++++ Data records ++++

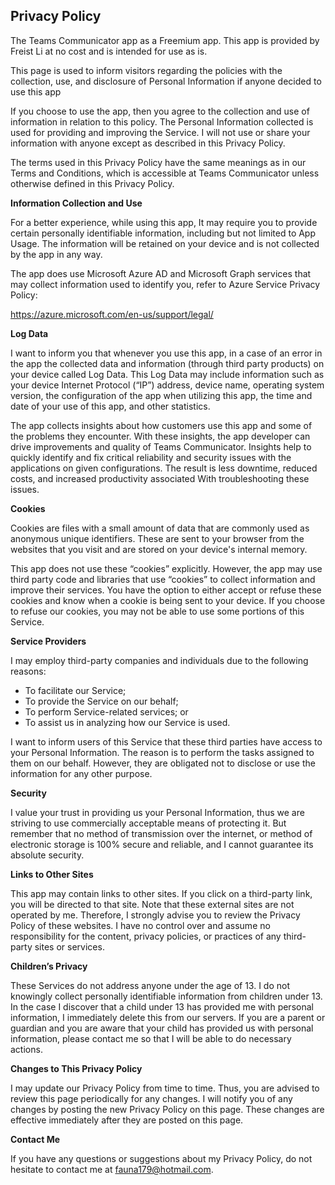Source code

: ## Privacy Policy

The Teams Communicator app as a Freemium app. This app is provided by Freist Li at no cost and is intended for use as is.

This page is used to inform visitors regarding the policies with the collection, use, and disclosure of Personal Information if anyone decided to use this app

If you choose to use the app, then you agree to the collection and use of information in relation to this policy. The Personal Information collected is used for providing and improving the Service. I will not use or share your information with anyone except as described in this Privacy Policy.

The terms used in this Privacy Policy have the same meanings as in our Terms and Conditions, which is accessible at Teams Communicator unless otherwise defined in this Privacy Policy.

**Information Collection and Use**

For a better experience, while using this app, It may require you to provide certain personally identifiable information, including but not limited to App Usage. The information will be retained on your device and is not collected by the app in any way.

The app does use Microsoft Azure AD and Microsoft Graph services that may collect information used to identify you, refer to Azure Service Privacy Policy:

https://azure.microsoft.com/en-us/support/legal/

**Log Data**

I want to inform you that whenever you use this app, in a case of an error in the app the collected data and information (through third party products) on your device called Log Data. This Log Data may include information such as your device Internet Protocol (“IP”) address, device name, operating system version, the configuration of the app when utilizing this app, the time and date of your use of this app, and other statistics.

The app collects insights about how customers use this app and some of the problems they encounter. With these insights, the app developer can drive improvements and quality of Teams Communicator. Insights help to quickly identify and fix critical reliability and security issues with the applications on given configurations. The result is less downtime, reduced costs, and increased productivity associated With troubleshooting these issues.

**Cookies**

Cookies are files with a small amount of data that are commonly used as anonymous unique identifiers. These are sent to your browser from the websites that you visit and are stored on your device's internal memory.

This app does not use these “cookies” explicitly. However, the app may use third party code and libraries that use “cookies” to collect information and improve their services. You have the option to either accept or refuse these cookies and know when a cookie is being sent to your device. If you choose to refuse our cookies, you may not be able to use some portions of this Service.

**Service Providers**

I may employ third-party companies and individuals due to the following reasons:

*   To facilitate our Service;
*   To provide the Service on our behalf;
*   To perform Service-related services; or
*   To assist us in analyzing how our Service is used.

I want to inform users of this Service that these third parties have access to your Personal Information. The reason is to perform the tasks assigned to them on our behalf. However, they are obligated not to disclose or use the information for any other purpose.

**Security**

I value your trust in providing us your Personal Information, thus we are striving to use commercially acceptable means of protecting it. But remember that no method of transmission over the internet, or method of electronic storage is 100% secure and reliable, and I cannot guarantee its absolute security.

**Links to Other Sites**

This app may contain links to other sites. If you click on a third-party link, you will be directed to that site. Note that these external sites are not operated by me. Therefore, I strongly advise you to review the Privacy Policy of these websites. I have no control over and assume no responsibility for the content, privacy policies, or practices of any third-party sites or services.

**Children’s Privacy**

These Services do not address anyone under the age of 13\. I do not knowingly collect personally identifiable information from children under 13\. In the case I discover that a child under 13 has provided me with personal information, I immediately delete this from our servers. If you are a parent or guardian and you are aware that your child has provided us with personal information, please contact me so that I will be able to do necessary actions.

**Changes to This Privacy Policy**

I may update our Privacy Policy from time to time. Thus, you are advised to review this page periodically for any changes. I will notify you of any changes by posting the new Privacy Policy on this page. These changes are effective immediately after they are posted on this page.

**Contact Me**

If you have any questions or suggestions about my Privacy Policy, do not hesitate to contact me at fauna179@hotmail.com.
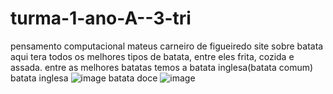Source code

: # turma-1-ano-A--3-tri
pensamento computacional 
mateus carneiro de figueiredo
     site sobre batata
     aqui tera todos os melhores tipos de batata, entre eles frita, cozida e assada.
     entre as melhores batatas temos a batata inglesa(batata comum)  
     batata inglesa
 ![image](https://github.com/M4teusfig/turma-1-ano-A--3-tri/assets/146738069/e7f64107-bcd5-43ed-88c4-0a9144a2f59c)
 batata doce
![image](https://github.com/M4teusfig/turma-1-ano-A--3-tri/assets/146738069/fd2564bb-cbbc-4ce3-a5a0-b7c6e5058e67)
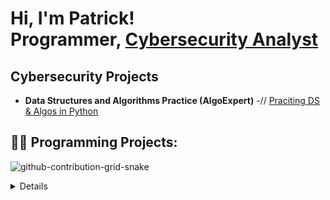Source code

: <h1>Hi, I'm Patrick! <br/>Programmer, <a href="https://www.linkedin.com/in/joshmadakor/">Cybersecurity Analyst</a>

<h2>Cybersecurity Projects</h2>

- <b>Data Structures and Algorithms Practice (AlgoExpert)</b>
  -// [Praciting DS & Algos in Python](https://github.com/joshmadakor1/Algorithms-Practice)



<h2>👨‍💻 Programming Projects:</h2>





![github-contribution-grid-snake](https://user-images.githubusercontent.com/109401839/212478926-900d4c1f-7cc6-4334-a601-523e4f7c5a62.svg)

<details close>

<div>
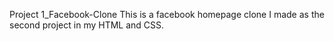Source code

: Project 1_Facebook-Clone
This is a facebook homepage clone I made as the second project in my HTML and CSS. 
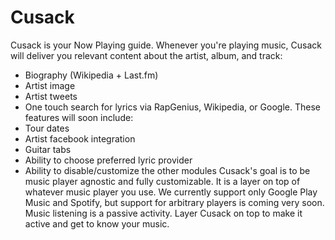 Cusack
======

Cusack is your Now Playing guide. Whenever you're playing music, Cusack will deliver you relevant content about the artist, album, and track:
- Biography (Wikipedia + Last.fm)
- Artist image
- Artist tweets
- One touch search for lyrics via RapGenius, Wikipedia, or Google.
These features will soon include:
- Tour dates
- Artist facebook integration
- Guitar tabs
- Ability to choose preferred lyric provider
- Ability to disable/customize the other modules
Cusack's goal is to be music player agnostic and fully customizable. It is a layer on top of whatever music player you use. We currently support only Google Play Music and Spotify, but support for arbitrary players is coming very soon.
Music listening is a passive activity. Layer Cusack on top to make it active and get to know your music.
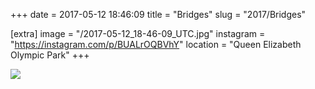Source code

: +++
date = 2017-05-12 18:46:09
title = "Bridges"
slug = "2017/Bridges"

[extra]
image = "/2017-05-12_18-46-09_UTC.jpg"
instagram = "https://instagram.com/p/BUALrOQBVhY"
location = "Queen Elizabeth Olympic Park"
+++

<img src="/2017-05-12_18-46-09_UTC.jpg" />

++++

Task ::
The records are given above. Copy each line in them that holds "anyone".

Solution below ::
This page is used to inform visitors regarding the policies with the collection, use, and disclosure of Personal Information if anyone decided to use this app
If you choose to use the app, then you agree to the collection and use of information in relation to this policy. The Personal Information collected is used for providing and improving the Service. I will not use or share your information with anyone except as described in this Privacy Policy.
These Services do not address anyone under the age of 13\. I do not knowingly collect personally identifiable information from children under 13\. In the case I discover that a child under 13 has provided me with personal information, I immediately delete this from our servers. If you are a parent or guardian and you are aware that your child has provided us with personal information, please contact me so that I will be able to do necessary actions.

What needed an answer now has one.